Questo articolo tratta della gestazione e realizzazione della va “Fai Bei Sogni” sul luminoso versante sud dell’Innominata, in bella vista del Rifugio Corsi. Il nome, scelto dal vulcanico Fabio, ha a che fare con un libro di cui non so nulla né ho indagato sulla motivazione della scelta; più pragmaticamente ho badato al trasformare in realtà tangibile l’idea (ogni idea è in qualche modo un sogno) di un nuovo percorso sulle rocce dell’Innominata.
Quando mi è stato chiesto gentilmente da Paola di dare un piccolo contributo per il numero di settembre, non mi ci è voluto troppo tempo a pensare che non c’era niente di più adatto ad un notiziario sociale che scrivere qualche riga della piccola-lunga storia collettiva che ha coinvolto per mesi, seppur a spizzichi e bocconi, una gran parte del GAM, di altri amici della sezione e, letteralmente a spizzichi e bocconi, anche le simpatiche marmotte del luogo.
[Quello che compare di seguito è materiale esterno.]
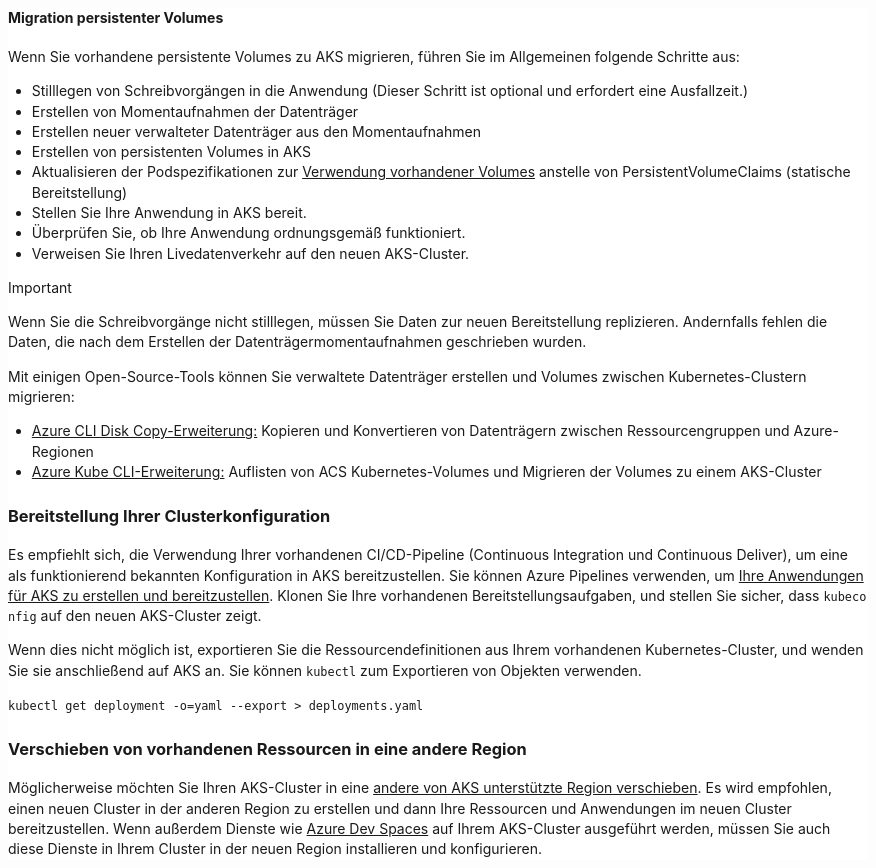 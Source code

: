 
#### <a name="migrating-persistent-volumes"></a>Migration persistenter Volumes

Wenn Sie vorhandene persistente Volumes zu AKS migrieren, führen Sie im Allgemeinen folgende Schritte aus:

* Stilllegen von Schreibvorgängen in die Anwendung (Dieser Schritt ist optional und erfordert eine Ausfallzeit.)
* Erstellen von Momentaufnahmen der Datenträger
* Erstellen neuer verwalteter Datenträger aus den Momentaufnahmen
* Erstellen von persistenten Volumes in AKS
* Aktualisieren der Podspezifikationen zur [Verwendung vorhandener Volumes](./azure-disk-volume.md) anstelle von PersistentVolumeClaims (statische Bereitstellung)
* Stellen Sie Ihre Anwendung in AKS bereit.
* Überprüfen Sie, ob Ihre Anwendung ordnungsgemäß funktioniert.
* Verweisen Sie Ihren Livedatenverkehr auf den neuen AKS-Cluster.

> [!IMPORTANT]
> Wenn Sie die Schreibvorgänge nicht stilllegen, müssen Sie Daten zur neuen Bereitstellung replizieren. Andernfalls fehlen die Daten, die nach dem Erstellen der Datenträgermomentaufnahmen geschrieben wurden.

Mit einigen Open-Source-Tools können Sie verwaltete Datenträger erstellen und Volumes zwischen Kubernetes-Clustern migrieren:

* [Azure CLI Disk Copy-Erweiterung:](https://github.com/noelbundick/azure-cli-disk-copy-extension) Kopieren und Konvertieren von Datenträgern zwischen Ressourcengruppen und Azure-Regionen
* [Azure Kube CLI-Erweiterung:](https://github.com/yaron2/azure-kube-cli) Auflisten von ACS Kubernetes-Volumes und Migrieren der Volumes zu einem AKS-Cluster


### <a name="deployment-of-your-cluster-configuration"></a>Bereitstellung Ihrer Clusterkonfiguration

Es empfiehlt sich, die Verwendung Ihrer vorhandenen CI/CD-Pipeline (Continuous Integration und Continuous Deliver), um eine als funktionierend bekannten Konfiguration in AKS bereitzustellen. Sie können Azure Pipelines verwenden, um [Ihre Anwendungen für AKS zu erstellen und bereitzustellen](/azure/devops/pipelines/ecosystems/kubernetes/aks-template?view=azure-devops). Klonen Sie Ihre vorhandenen Bereitstellungsaufgaben, und stellen Sie sicher, dass `kubeconfig` auf den neuen AKS-Cluster zeigt.

Wenn dies nicht möglich ist, exportieren Sie die Ressourcendefinitionen aus Ihrem vorhandenen Kubernetes-Cluster, und wenden Sie sie anschließend auf AKS an. Sie können `kubectl` zum Exportieren von Objekten verwenden.

```console
kubectl get deployment -o=yaml --export > deployments.yaml
```

### <a name="moving-existing-resources-to-another-region"></a>Verschieben von vorhandenen Ressourcen in eine andere Region

Möglicherweise möchten Sie Ihren AKS-Cluster in eine [andere von AKS unterstützte Region verschieben][region-availability]. Es wird empfohlen, einen neuen Cluster in der anderen Region zu erstellen und dann Ihre Ressourcen und Anwendungen im neuen Cluster bereitzustellen. Wenn außerdem Dienste wie [Azure Dev Spaces][azure-dev-spaces] auf Ihrem AKS-Cluster ausgeführt werden, müssen Sie auch diese Dienste in Ihrem Cluster in der neuen Region installieren und konfigurieren.


[region-availability]: https://azure.microsoft.com/global-infrastructure/services/?products=kubernetes-service
[azure-dev-spaces]: ../dev-spaces/index.yml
Tutto inizia nel dicembre 2016 quando, complice il tempo “mite” e l’assenza di neve, con Umberto siamo alla ricerca di qualche roccia solare su cui provare a fare qualcosa. Rispolvero quindi una vecchia idea, o meglio abbozzo di idea, riguardante una bella colata scura di ottima roccia sul basamento dell’Innominata. Il resto della via verso l’alto si scoprirà.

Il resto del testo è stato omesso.